La Colombia, Medellin…
«Il cartello, Pablo Escobar, la droga. E’ la prima immagine che si ha avuto sempre di noi: ma il tempo sta volando via, il momento più difficile è stato superato. Il Paese è bellissimo. E chi viene in Colombia poi fatica a staccarsene o comunque ci torna».

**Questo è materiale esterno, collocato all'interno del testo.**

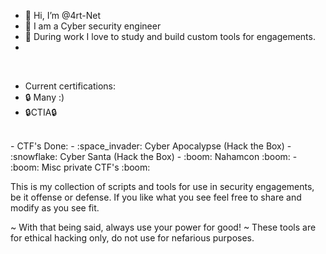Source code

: - 👋 Hi, I’m @4rt-Net
- 👀 I am a Cyber security engineer
- 🌱 During work I love to study and build custom tools for engagements.
- 
<br>

- Current certifications: 
- :lock: Many :)
- :lock:CTIA:lock:

<br>
- CTF's Done:
- :space_invader: Cyber Apocalypse (Hack the Box)
- :snowflake:     Cyber Santa      (Hack the Box)
- :boom: Nahamcon :boom:
- :boom: Misc private CTF's :boom:
<br>

This is my collection of scripts and tools for use in security engagements, be it offense or defense.
If you like what you see feel free to share and modify as you see fit.

~ With that being said, always use your power for good! ~
These tools are for ethical hacking only, do not use for nefarious purposes. 



<!---
4rt-Net/4rt-Net is a ✨ special ✨ repository because its `README.md` (this file) appears on your GitHub profile.
You can click the Preview link to take a look at your changes.
--->
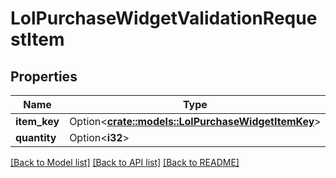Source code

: # LolPurchaseWidgetValidationRequestItem

## Properties

Name | Type | Description | Notes
------------ | ------------- | ------------- | -------------
**item_key** | Option<[**crate::models::LolPurchaseWidgetItemKey**](LolPurchaseWidgetItemKey.md)> |  | [optional]
**quantity** | Option<**i32**> |  | [optional]

[[Back to Model list]](../README.md#documentation-for-models) [[Back to API list]](../README.md#documentation-for-api-endpoints) [[Back to README]](../README.md)


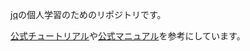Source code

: [jq](https://jqlang.github.io/jq/)の個人学習のためのリポジトリです。

[公式チュートリアル](https://jqlang.github.io/jq/tutorial/)や[公式マニュアル](https://jqlang.github.io/jq/manual/)を参考にしています。
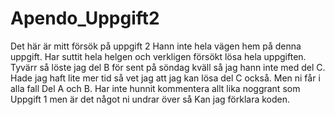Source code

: # Apendo_Uppgift2
Det här är mitt försök på uppgift 2 
Hann inte hela vägen hem på denna uppgift.
Har suttit hela helgen och verkligen försökt lösa hela uppgiften.
Tyvärr så löste jag del B för sent på söndag kväll så jag hann inte med del C.
Hade jag haft lite mer tid så vet jag att jag kan lösa del C också.
Men ni får i alla fall Del A och B.
Har inte hunnit kommentera allt lika noggrant som Uppgift 1 men är det något ni undrar över så
Kan jag förklara koden.

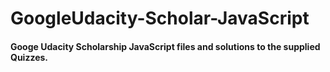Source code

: # GoogleUdacity-Scholar-JavaScript
#### Googe Udacity Scholarship JavaScript files and solutions to the supplied Quizzes.
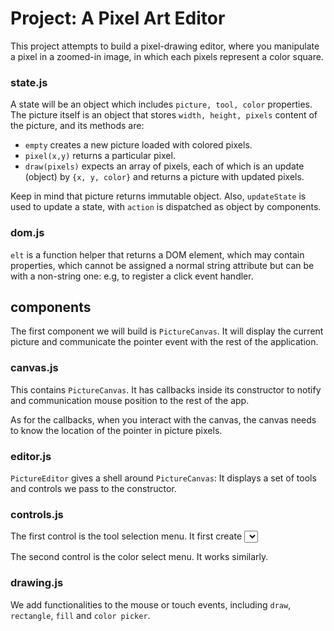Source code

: # Project: A Pixel Art Editor
This project attempts to build a pixel-drawing editor, where you manipulate
a pixel in a zoomed-in image, in which each pixels represent a color square.

### state.js
A state will be an object which includes `picture, tool, color` properties.
The picture itself is an object that stores `width, height, pixels` content
of the picture, and its methods are:

* `empty` creates a new picture loaded with colored pixels.
* `pixel(x,y)`   returns a particular pixel.
* `draw(pixels)` expects an array of pixels, each of which is an update (object)
by `{x, y, color}` and returns a picture with updated pixels.

Keep in mind that picture returns immutable object. Also, `updateState`
is used to update a state, with `action` is dispatched as object by components.

### dom.js
`elt` is a function helper that returns a DOM element, which may contain
properties, which cannot be assigned a normal string attribute but can be with
a non-string one: e.g, to register a click event handler.

## components
The first component we will build is `PictureCanvas`. It will display the current
picture and communicate the pointer event with the rest of the application.

### canvas.js
This contains `PictureCanvas`. It has callbacks inside its
constructor to notify and communication mouse position to
the rest of the app.

As for the callbacks, when you interact with the canvas,
the canvas needs to know the location of the pointer in
picture pixels.

### editor.js
`PictureEditor` gives a shell around `PictureCanvas`: It displays a set of
tools and controls we pass to the constructor.

### controls.js
The first control is the tool selection menu. It first create <select> with
options and an `onchange` event handler that changes the app state when the tool
is changed.

The second control is the color select menu. It works similarly.

### drawing.js
We add functionalities to the mouse or touch events, including `draw`, `rectangle`,
`fill` and `color picker`.
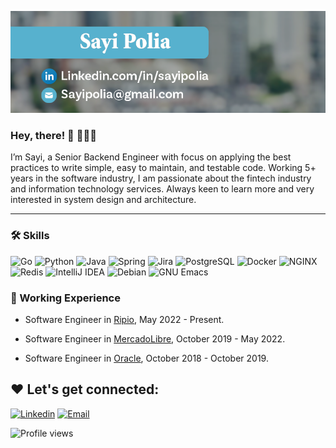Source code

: ![Sayi_Github_Banner](banner-photo.png)


### Hey, there! 👋 👩🏻‍💻

I’m Sayi, a Senior Backend Engineer with focus on applying the best practices to write simple, easy to maintain, and testable code. 
Working 5+ years in the software industry, I am passionate about the fintech industry and information technology services. Always keen to learn more and very interested in system design and architecture.

---------------------------------------------------------------


### 🛠️  Skills
![Go](http://img.shields.io/badge/-Go-33C7FF?style=flat-square&logo=go&logoColor=ffffff)
![Python](http://img.shields.io/badge/-Python-3776AB?style=flat-square&logo=python&logoColor=ffff4a)
![Java](http://img.shields.io/badge/-Java-007396?style=flat-square&logo=java&logoColor=ffffff)
![Spring](http://img.shields.io/badge/-Spring-6DB33F?style=flat-square&logo=spring&logoColor=ffffff)
![Jira](https://img.shields.io/badge/-Jira-white?style=flat-square&logo=jira&logoColor=blue)
![PostgreSQL](https://img.shields.io/badge/-PostgreSQL-white?style=flat-square&logo=postgresql)
![Docker](https://img.shields.io/badge/-Docker-black?style=flat-square&logo=docker)
![NGINX](http://img.shields.io/badge/-NGINX-269539?style=flat-square&logo=nginx&logoColor=ffffff)
![Redis](https://img.shields.io/badge/-Redis-DC382D?style=flat-square&logo=redis&logoColor=ffffff)
![IntelliJ IDEA](http://img.shields.io/badge/-IntelliJ%20IDEA-000000?style=flat-square&logo=intellij-idea&logoColor=ffffff)
![Debian](http://img.shields.io/badge/-Debian-A81D33?style=flat-square&logo=debian&logoColor=ffffff)
![GNU Emacs](http://img.shields.io/badge/-GNU%20Emacs-7F5AB6?style=flat-square&logo=gnu-emacs&logoColor=ffffff)



### 💼   Working Experience

- Software Engineer in [Ripio](https://www.ripio.com/), May 2022 - Present. 

- Software Engineer in [MercadoLibre](https://www.mercadopago.com.ar), October 2019 - May 2022. 

- Software Engineer in [Oracle](https://www.oracle.com), October 2018 - October 2019.



❤️ Let's get connected:
--------------------------------------------------------
[![Linkedin](https://img.shields.io/badge/-LinkedIn-blue?style=flat&logo=Linkedin&logoColor=white&link=https://www.linkedin.com/in/sayipolia/)](https://www.linkedin.com/in/sayipolia/) [![Email](https://img.shields.io/badge/-Email-c14438?style=flat&logo=Gmail&logoColor=white&link=mailto:sayipolia@gmail.com)](mailto:sayipolia@gmail.com)



![Profile views](https://gpvc.arturio.dev/arturssmirnovs?v=3)
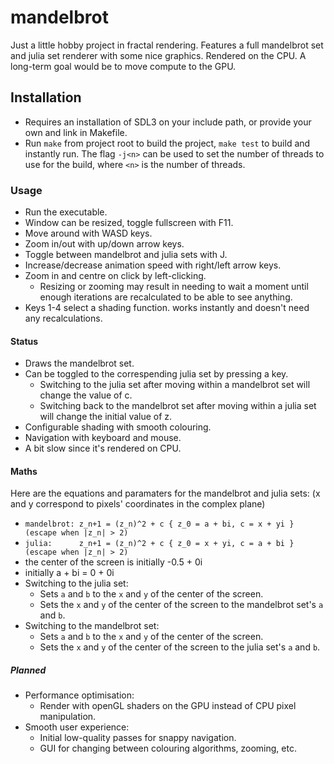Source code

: # mandelbrot
Just a little hobby project in fractal rendering.
Features a full mandelbrot set and julia set renderer with some nice graphics.
Rendered on the CPU. A long-term goal would be to move compute to the GPU.

## Installation
- Requires an installation of SDL3 on your include path, or provide your own and link in Makefile.
- Run `make` from project root to build the project, `make test` to build and instantly run. The flag `-j<n>` can be used to set the number of threads to use for the build, where `<n>` is the number of threads.

### Usage
- Run the executable.
- Window can be resized, toggle fullscreen with F11.
- Move around with WASD keys.
- Zoom in/out with up/down arrow keys.
- Toggle between mandelbrot and julia sets with J.
- Increase/decrease animation speed with right/left arrow keys.
- Zoom in and centre on click by left-clicking.
    - Resizing or zooming may result in needing to wait a moment until enough iterations are recalculated to be able to see anything.
- Keys 1-4 select a shading function. works instantly and doesn't need any recalculations.

#### Status
- Draws the mandelbrot set.
- Can be toggled to the correspending julia set by pressing a key.
  - Switching to the julia set after moving within a mandelbrot set will change the value of c.
  - Switching back to the mandelbrot set after moving within a julia set will change the initial value of z.
- Configurable shading with smooth colouring.
- Navigation with keyboard and mouse.
- A bit slow since it's rendered on CPU.

#### Maths
Here are the equations and paramaters for the mandelbrot and julia sets:
(x and y correspond to pixels' coordinates in the complex plane)
- `mandelbrot: z_n+1 = (z_n)^2 + c { z_0 = a + bi, c = x + yi } (escape when |z_n| > 2)`
- `julia:      z_n+1 = (z_n)^2 + c { z_0 = x + yi, c = a + bi } (escape when |z_n| > 2)`
- the center of the screen is initially -0.5 + 0i
- initially a + bi = 0 + 0i
- Switching to the julia set:
  - Sets `a` and `b` to the `x` and `y` of the center of the screen.
  - Sets the `x` and `y` of the center of the screen to the mandelbrot set's `a` and `b`.
- Switching to the mandelbrot set:
  - Sets `a` and `b` to the `x` and `y` of the center of the screen.
  - Sets the `x` and `y` of the center of the screen to the julia set's `a` and `b`.

##### Planned
- Performance optimisation:
    - Render with openGL shaders on the GPU instead of CPU pixel manipulation.
- Smooth user experience:
    - Initial low-quality passes for snappy navigation.
    - GUI for changing between colouring algorithms, zooming, etc.

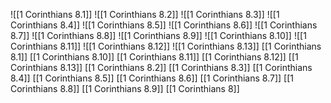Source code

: ![[1 Corinthians 8.1]]
![[1 Corinthians 8.2]]
![[1 Corinthians 8.3]]
![[1 Corinthians 8.4]]
![[1 Corinthians 8.5]]
![[1 Corinthians 8.6]]
![[1 Corinthians 8.7]]
![[1 Corinthians 8.8]]
![[1 Corinthians 8.9]]
![[1 Corinthians 8.10]]
![[1 Corinthians 8.11]]
![[1 Corinthians 8.12]]
![[1 Corinthians 8.13]]
[[1 Corinthians 8.1]]
[[1 Corinthians 8.10]]
[[1 Corinthians 8.11]]
[[1 Corinthians 8.12]]
[[1 Corinthians 8.13]]
[[1 Corinthians 8.2]]
[[1 Corinthians 8.3]]
[[1 Corinthians 8.4]]
[[1 Corinthians 8.5]]
[[1 Corinthians 8.6]]
[[1 Corinthians 8.7]]
[[1 Corinthians 8.8]]
[[1 Corinthians 8.9]]
[[1 Corinthians 8]]
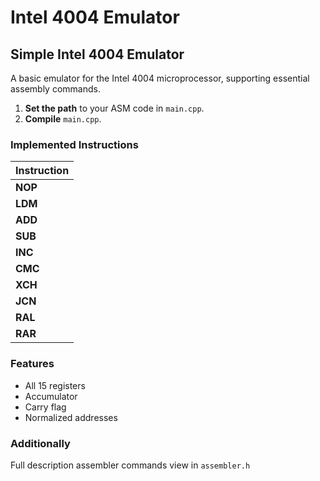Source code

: # Intel 4004 Emulator

## Simple Intel 4004 Emulator

A basic emulator for the Intel 4004 microprocessor, supporting essential assembly commands.

1. **Set the path** to your ASM code in `main.cpp`.
2. **Compile** `main.cpp`.

### Implemented Instructions

| **Instruction** |
|-----------------|
| **NOP**         |
| **LDM**         |
| **ADD**         |
| **SUB**         |
| **INC**         |
| **CMC**         |
| **XCH**         |
| **JCN**         |
| **RAL**         |
| **RAR**         |

### Features

- All 15 registers
- Accumulator
- Carry flag
- Normalized addresses

### Additionally

Full description assembler commands view in `assembler.h`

Vero che divenne esterno con una bugia?
«Certo che sì. Ero mezzala, da ragazzo: maglia numero dieci. Mi veniva bene. Però un giorno mancò il titolare della Nazionale giovanile e il Ct chiamò il mio allenatore per chiedergli un cambio. “Ti mando Zuniga”, gli disse. Poi telefonò a me: “Guarda che vai lì, serve un fluidificante, non dire che giochi a centrocampo”. Mister, se vuole dico pure che sono portiere. In allenamento volavo… E sono arrivato sin qua».
Senza Lavezzi non è la stessa cosa.
«Eravamo sempre assieme, sempre. Siamo amici e ci sentiamo, tante volte. Un ragazzo straordinario, che me ne ha combinate di tutti i colori. Ogni giorno c’era uno scherzo da evitare: e adesso, quelli che lui faceva a me io li rifilo ad Armero».
Lo scherzo che non si può rivelare.
«Ho preso casa a Posillipo, ci vivo benissimo, panorama fantastico: sento l’affetto della gente, il loro calore. Un regalo è a loro dovuto. Meglio non fidarsi del Napoli».